In the estimation process during development, we need to find a balance between the following two key points:

### Risk Control

Estimation is an essential tool for controlling risks. When developers are asked to provide estimates, they typically reassess the complexity and potential risks of the requirements. By using Ping-Pong Splitting alongside Fibo Lite Estimation, the team can better understand and evaluate the risks associated with requirements, thereby avoiding potential issues caused by overly broad estimation granularity.

### Time Efficiency

We’ve spent countless efforts trying to achieve so-called more reliable estimates, but ultimately, we cannot escape the essence of estimation.

However, spending too much time on estimation is not always wise. In my experience, whether you spend 10 days or 1 day estimating, the project’s final outcome is often similar. However, delaying time may cause the team to forget the initial estimation details by the time development begins. Therefore, **speed** is one of the keys to Agile estimation, which requires maximizing efficiency while controlling risks.

## Similar Concepts

### Planning Poker

Planning Poker generally involves the following options:

?, 0, ½,

1, 2, 3, 5, 8, 13, 20, 40, 100, ∞, Coffee cup

The process is as follows:

**Prepare the Deck**: Each team member gets a set of Planning Poker cards with numbers (such as Fibonacci numbers) and special symbols (like ”?”, ”∞”).**Task Description**: The product owner or project manager briefly describes the task or user story to be estimated, ensuring all members understand the requirements.**Independent Estimation**: Each team member selects a card that best represents their estimate of the task, without discussing it with others.**Reveal Simultaneously**: All members simultaneously reveal their chosen card, showing their estimates.**Discuss Differences**: If there is a significant variance in estimates, the team discusses. Typically, the members with the highest and lowest estimates explain their reasoning.**Re-estimate**: After discussion, team members estimate again until they reach a consensus or near-consensus on the estimate.**Record Results**: The final estimate is recorded for planning and task allocation.

Fibo Lite Estimation differs from Planning Poker in the following ways:

- No need for large numbers:^no-need-big-numbers
- Numbers like 13, 20, 40, 100, and ∞ represent risks. We might have given a number simply because it seemed large enough, but if a requirement seems too large, it should be split rather than assigning a number.

- No need for 0 or ½:
- These requirements can be merged into a new requirement entry, so they should not exist separately.

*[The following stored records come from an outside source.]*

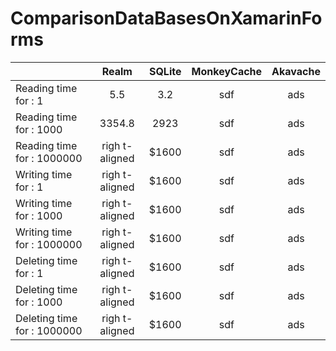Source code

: # ComparisonDataBasesOnXamarinForms
|      | Realm          |SQLite  |MonkeyCache|Akavache |
| ---- |:--------------:| :-----:| :--------:| :------:| 
| Reading time for : 1 | 5.5 | 3.2  |        sdf|ads      |
| Reading time for : 1000 | 3354.8 | 2923  |        sdf|ads      |
| Reading time for : 1000000 | righ t-aligned | $1600  |        sdf|ads      |
| Writing time for : 1 | righ t-aligned | $1600  |        sdf|ads      |
| Writing time for : 1000 | righ t-aligned | $1600  |        sdf|ads      |
| Writing time for : 1000000 | righ t-aligned | $1600  |        sdf|ads      |
| Deleting time for : 1 | righ t-aligned | $1600  |        sdf|ads      |
| Deleting time for : 1000 | righ t-aligned | $1600  |        sdf|ads      |
| Deleting time for : 1000000 | righ t-aligned | $1600  |        sdf|ads      |
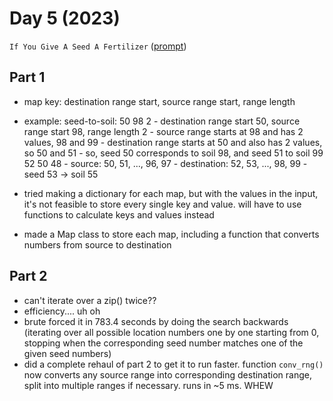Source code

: # Day 5 (2023)

`If You Give A Seed A Fertilizer` ([prompt](https://adventofcode.com/2023/day/5))

## Part 1

- map key: destination range start, source range start, range length

- example: 
    seed-to-soil:
        50 98 2
            - destination range start 50, source range start 98, range length 2
            - source range starts at 98 and has 2 values, 98 and 99
            - destination range starts at 50 and also has 2 values, so 50 and 51
            - so, seed 50 corresponds to soil 98, and seed 51 to soil 99
        52 50 48
            - source: 50, 51, ..., 96, 97
            - destination: 52, 53, ..., 98, 99
            - seed 53 -> soil 55

- tried making a dictionary for each map, but with the values in the input, it's not feasible to store every single key and value. will have to use functions to calculate keys and values instead
- made a Map class to store each map, including a function that converts numbers from source to destination

## Part 2

- can't iterate over a zip() twice??
- efficiency.... uh oh
- brute forced it in 783.4 seconds by doing the search backwards (iterating over all possible location numbers one by one starting from 0, stopping when the corresponding seed number matches one of the given seed numbers)
- did a complete rehaul of part 2 to get it to run faster. function `conv_rng()` now converts any source range into corresponding destination range, split into multiple ranges if necessary. runs in ~5 ms. WHEW
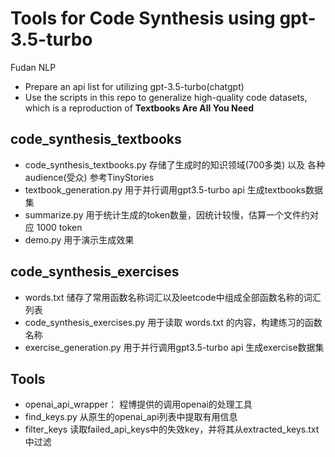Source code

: # Tools for Code Synthesis using gpt-3.5-turbo
Fudan NLP

* Prepare an api list for utilizing gpt-3.5-turbo(chatgpt)
* Use the scripts in this repo to generalize high-quality code datasets, which is a reproduction of **Textbooks Are All You Need**

## code_synthesis_textbooks
* code_synthesis_textbooks.py 存储了生成时的知识领域(700多类) 以及 各种audience(受众) 参考TinyStories
* textbook_generation.py 用于并行调用gpt3.5-turbo api 生成textbooks数据集 
* summarize.py 用于统计生成的token数量，因统计较慢，估算一个文件约对应 1000 token
* demo.py 用于演示生成效果

## code_synthesis_exercises
* words.txt 储存了常用函数名称词汇以及leetcode中组成全部函数名称的词汇列表
* code_synthesis_exercises.py 用于读取 words.txt 的内容，构建练习的函数名称
* exercise_generation.py 用于并行调用gpt3.5-turbo api 生成exercise数据集 

## Tools
* openai_api_wrapper： 程博提供的调用openai的处理工具
* find_keys.py 从原生的openai_api列表中提取有用信息
* filter_keys 读取failed_api_keys中的失效key，并将其从extracted_keys.txt中过滤
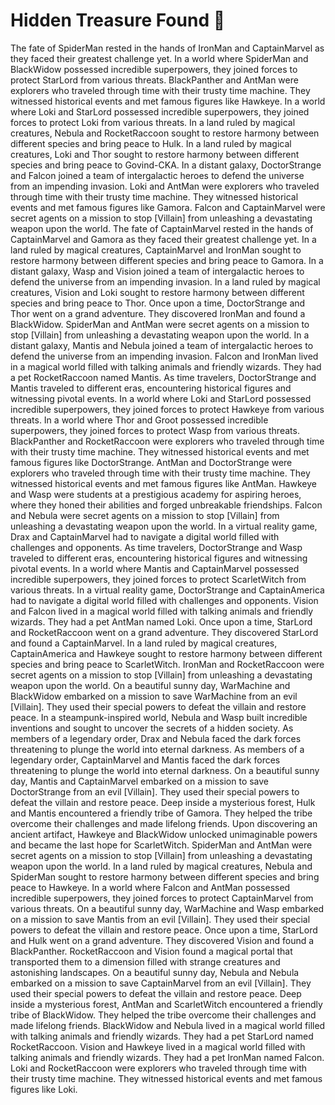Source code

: # Hidden Treasure Found :cherry_blossom:

The fate of SpiderMan rested in the hands of IronMan and CaptainMarvel as they faced their greatest challenge yet.
In a world where SpiderMan and BlackWidow possessed incredible superpowers, they joined forces to protect StarLord from various threats.
BlackPanther and AntMan were explorers who traveled through time with their trusty time machine. They witnessed historical events and met famous figures like Hawkeye.
In a world where Loki and StarLord possessed incredible superpowers, they joined forces to protect Loki from various threats.
In a land ruled by magical creatures, Nebula and RocketRaccoon sought to restore harmony between different species and bring peace to Hulk.
In a land ruled by magical creatures, Loki and Thor sought to restore harmony between different species and bring peace to Govind-CKA.
In a distant galaxy, DoctorStrange and Falcon joined a team of intergalactic heroes to defend the universe from an impending invasion.
Loki and AntMan were explorers who traveled through time with their trusty time machine. They witnessed historical events and met famous figures like Gamora.
Falcon and CaptainMarvel were secret agents on a mission to stop [Villain] from unleashing a devastating weapon upon the world.
The fate of CaptainMarvel rested in the hands of CaptainMarvel and Gamora as they faced their greatest challenge yet.
In a land ruled by magical creatures, CaptainMarvel and IronMan sought to restore harmony between different species and bring peace to Gamora.
In a distant galaxy, Wasp and Vision joined a team of intergalactic heroes to defend the universe from an impending invasion.
In a land ruled by magical creatures, Vision and Loki sought to restore harmony between different species and bring peace to Thor.
Once upon a time, DoctorStrange and Thor went on a grand adventure. They discovered IronMan and found a BlackWidow.
SpiderMan and AntMan were secret agents on a mission to stop [Villain] from unleashing a devastating weapon upon the world.
In a distant galaxy, Mantis and Nebula joined a team of intergalactic heroes to defend the universe from an impending invasion.
Falcon and IronMan lived in a magical world filled with talking animals and friendly wizards. They had a pet RocketRaccoon named Mantis.
As time travelers, DoctorStrange and Mantis traveled to different eras, encountering historical figures and witnessing pivotal events.
In a world where Loki and StarLord possessed incredible superpowers, they joined forces to protect Hawkeye from various threats.
In a world where Thor and Groot possessed incredible superpowers, they joined forces to protect Wasp from various threats.
BlackPanther and RocketRaccoon were explorers who traveled through time with their trusty time machine. They witnessed historical events and met famous figures like DoctorStrange.
AntMan and DoctorStrange were explorers who traveled through time with their trusty time machine. They witnessed historical events and met famous figures like AntMan.
Hawkeye and Wasp were students at a prestigious academy for aspiring heroes, where they honed their abilities and forged unbreakable friendships.
Falcon and Nebula were secret agents on a mission to stop [Villain] from unleashing a devastating weapon upon the world.
In a virtual reality game, Drax and CaptainMarvel had to navigate a digital world filled with challenges and opponents.
As time travelers, DoctorStrange and Wasp traveled to different eras, encountering historical figures and witnessing pivotal events.
In a world where Mantis and CaptainMarvel possessed incredible superpowers, they joined forces to protect ScarletWitch from various threats.
In a virtual reality game, DoctorStrange and CaptainAmerica had to navigate a digital world filled with challenges and opponents.
Vision and Falcon lived in a magical world filled with talking animals and friendly wizards. They had a pet AntMan named Loki.
Once upon a time, StarLord and RocketRaccoon went on a grand adventure. They discovered StarLord and found a CaptainMarvel.
In a land ruled by magical creatures, CaptainAmerica and Hawkeye sought to restore harmony between different species and bring peace to ScarletWitch.
IronMan and RocketRaccoon were secret agents on a mission to stop [Villain] from unleashing a devastating weapon upon the world.
On a beautiful sunny day, WarMachine and BlackWidow embarked on a mission to save WarMachine from an evil [Villain]. They used their special powers to defeat the villain and restore peace.
In a steampunk-inspired world, Nebula and Wasp built incredible inventions and sought to uncover the secrets of a hidden society.
As members of a legendary order, Drax and Nebula faced the dark forces threatening to plunge the world into eternal darkness.
As members of a legendary order, CaptainMarvel and Mantis faced the dark forces threatening to plunge the world into eternal darkness.
On a beautiful sunny day, Mantis and CaptainMarvel embarked on a mission to save DoctorStrange from an evil [Villain]. They used their special powers to defeat the villain and restore peace.
Deep inside a mysterious forest, Hulk and Mantis encountered a friendly tribe of Gamora. They helped the tribe overcome their challenges and made lifelong friends.
Upon discovering an ancient artifact, Hawkeye and BlackWidow unlocked unimaginable powers and became the last hope for ScarletWitch.
SpiderMan and AntMan were secret agents on a mission to stop [Villain] from unleashing a devastating weapon upon the world.
In a land ruled by magical creatures, Nebula and SpiderMan sought to restore harmony between different species and bring peace to Hawkeye.
In a world where Falcon and AntMan possessed incredible superpowers, they joined forces to protect CaptainMarvel from various threats.
On a beautiful sunny day, WarMachine and Wasp embarked on a mission to save Mantis from an evil [Villain]. They used their special powers to defeat the villain and restore peace.
Once upon a time, StarLord and Hulk went on a grand adventure. They discovered Vision and found a BlackPanther.
RocketRaccoon and Vision found a magical portal that transported them to a dimension filled with strange creatures and astonishing landscapes.
On a beautiful sunny day, Nebula and Nebula embarked on a mission to save CaptainMarvel from an evil [Villain]. They used their special powers to defeat the villain and restore peace.
Deep inside a mysterious forest, AntMan and ScarletWitch encountered a friendly tribe of BlackWidow. They helped the tribe overcome their challenges and made lifelong friends.
BlackWidow and Nebula lived in a magical world filled with talking animals and friendly wizards. They had a pet StarLord named RocketRaccoon.
Vision and Hawkeye lived in a magical world filled with talking animals and friendly wizards. They had a pet IronMan named Falcon.
Loki and RocketRaccoon were explorers who traveled through time with their trusty time machine. They witnessed historical events and met famous figures like Loki.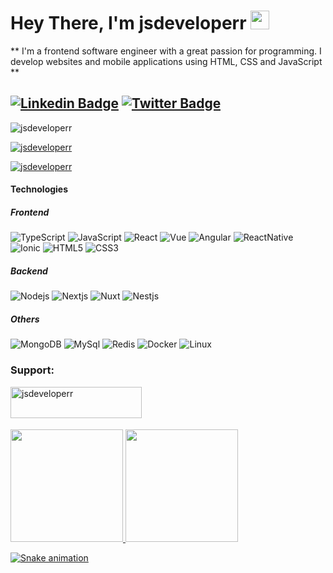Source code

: <h1><a id="user-content-hello-folks-" class="anchor" aria-hidden="true" href="#hello-folks-"></a>Hey There, I'm jsdeveloperr <a target="_blank" rel="noopener noreferrer" href="https://raw.githubusercontent.com/MartinHeinz/MartinHeinz/master/wave.gif" style="width:30px;!important"><img src="https://raw.githubusercontent.com/MartinHeinz/MartinHeinz/master/wave.gif" width="30" style="max-width:100%;width:30px;"></a></h1>


** I'm a frontend software engineer with a great passion for programming. I develop websites and mobile applications using HTML, CSS and JavaScript **

[![Linkedin Badge](https://img.shields.io/badge/-Jsdeveloperr%20%20-blue?style=for-the-badge&logo=Linkedin&logoColor=white&link=https://www.linkedin.com/in/jsdeveloperr/)](https://www.linkedin.com/in/)  [![Twitter Badge](https://img.shields.io/badge/-@Jsdeveloperr___-blue?style=for-the-badge&logo=twitter&logoColor=white&link=https://twitter.com/)](https://twitter.com/)
---

<p align="left"> <img src="https://komarev.com/ghpvc/?username=jsdeveloperr&label=Profile%20views&color=0e75b6&style=flat" alt="jsdeveloperr" /> </p>

<p align="left"> <a href="https://github.com/ryo-ma/github-profile-trophy"><img src="https://github-profile-trophy.vercel.app/?username=jsdeveloperr&theme=tokyonight" alt="jsdeveloperr" /></a> </p>

<p align="left"> <a href="https://twitter.com" target="blank"><img src="https://img.shields.io/twitter/follow/jsdeveloperr?logo=twitter&style=for-the-badge" alt="jsdeveloperr" /></a> </p>

#### Technologies

##### Frontend
![TypeScript](https://img.shields.io/badge/-TypeScript-black?style=for-the-badge&logo=typescript)
![JavaScript](https://img.shields.io/badge/-JavaScript-black?style=for-the-badge&logo=javascript)
![React](https://img.shields.io/badge/-React-black?style=for-the-badge&logo=React)
![Vue](https://img.shields.io/badge/-Vue-black?style=for-the-badge&logo=vuedotjs)
![Angular](https://img.shields.io/badge/-Angular-black?style=for-the-badge&logo=Angular)
![ReactNative](https://img.shields.io/badge/-ReactNative-black?style=for-the-badge&logo=React)
![Ionic](https://img.shields.io/badge/-Ionic-black?style=for-the-badge&logo=Ionic)
![HTML5](https://img.shields.io/badge/-HTML5-black?style=for-the-badge&logo=html5&logoColor=white)
![CSS3](https://img.shields.io/badge/-CSS3-black?style=for-the-badge&logo=css3)

##### Backend
![Nodejs](https://img.shields.io/badge/-Nodejs-black?style=for-the-badge&logo=Node.js)
![Nextjs](https://img.shields.io/badge/-Nextjs-black?style=for-the-badge&logo=Next.js)
![Nuxt](https://img.shields.io/badge/-Nuxtjs-black?style=for-the-badge&logo=Nuxt.js)
![Nestjs](https://img.shields.io/badge/-Nestjs-black?style=for-the-badge&logo=Nest.js)

##### Others
![MongoDB](https://img.shields.io/badge/-MongoDB-black?style=for-the-badge&logo=mongodb)
![MySql](https://img.shields.io/badge/-MySql-black?style=for-the-badge&logo=mysql&logoColor=fffeee)
![Redis](https://img.shields.io/badge/-Redis-black?style=for-the-badge&logo=Redis)
![Docker](https://img.shields.io/badge/-Docker-black?style=for-the-badge&logo=Docker)
![Linux](https://img.shields.io/badge/-Linux-black?style=for-the-badge&logo=Linux)

<div>
<h3 align="left">Support:</h3>
<p><a href="https://www.buymeacoffee.com/jsdeveloperr"> <img align="left" src="https://cdn.buymeacoffee.com/buttons/v2/default-yellow.png" height="50" width="210" alt="jsdeveloperr" /></a></p><br><br><br><br>
</div>

<div>
  <a href="https://github.com/jsdeveloperr">
  <img height="180em" src="https://github-readme-stats.vercel.app/api?username=jsdeveloperr&show_icons=true&theme=tokyonight&include_all_commits=true&count_private=true"/>
  <img height="180em" src="https://github-readme-stats.vercel.app/api/top-langs/?username=jsdeveloperr&layout=compact&langs_count=7&theme=tokyonight"/>
</div>


 ![Snake animation](https://github.com/jsdeveloperr/jsdeveloperr/blob/output/github-contribution-grid-snake.svg)

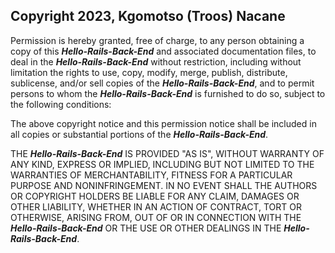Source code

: ## Copyright 2023, Kgomotso (Troos) Nacane

Permission is hereby granted, free of charge, to any person obtaining a copy of this ***Hello-Rails-Back-End*** and associated documentation files, to deal in the ***Hello-Rails-Back-End*** without restriction, including without limitation the rights to use, copy, modify, merge, publish, distribute, sublicense, and/or sell copies of the ***Hello-Rails-Back-End***, and to permit persons to whom the ***Hello-Rails-Back-End*** is furnished to do so, subject to the following conditions:

The above copyright notice and this permission notice shall be included in all copies or substantial portions of the ***Hello-Rails-Back-End***.

THE ***Hello-Rails-Back-End*** IS PROVIDED "AS IS", WITHOUT WARRANTY OF ANY KIND, EXPRESS OR IMPLIED, INCLUDING BUT NOT LIMITED TO THE WARRANTIES OF MERCHANTABILITY, FITNESS FOR A PARTICULAR PURPOSE AND NONINFRINGEMENT. IN NO EVENT SHALL THE AUTHORS OR COPYRIGHT HOLDERS BE LIABLE FOR ANY CLAIM, DAMAGES OR OTHER LIABILITY, WHETHER IN AN ACTION OF CONTRACT, TORT OR OTHERWISE, ARISING FROM, OUT OF OR IN CONNECTION WITH THE ***Hello-Rails-Back-End*** OR THE USE OR OTHER DEALINGS IN THE ***Hello-Rails-Back-End***.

- No need for question marks:
- If we focus too much on the form of Poker, we end up with these cards. The problem isn’t the priority; advancing the backlog to solve the problem is more important.

- No need for coffee breaks:
- Needing coffee suggests that the estimation process is taking too long. A quick process shouldn’t require breaks.

- Not all members need to discuss every requirement in detail:
- Many people in the team just go along with the flow, pretending to understand when playing Poker, which is meaningless.
**The key point is**: after all estimates are provided, does every team member agree with the estimates?

### Agile Estimating 2.0

From Agile Estimating 2.0 – Cheat Sheet

**Initial Arrangement**: Start with a stack of pre-sorted story cards, arranging them by size from left to right, with the smallest on the left and the largest on the right. Group cards of similar size vertically.**Place the First Card**: Place the first (highest-ranked) story card in the center of the table or board.**Turn-based Estimation**: Team members take turns estimating. Each round, players can:- Draw a new card from the top of the stack and place it in the appropriate position based on its estimated size.
- Adjust the position of already placed cards, re-estimating their size.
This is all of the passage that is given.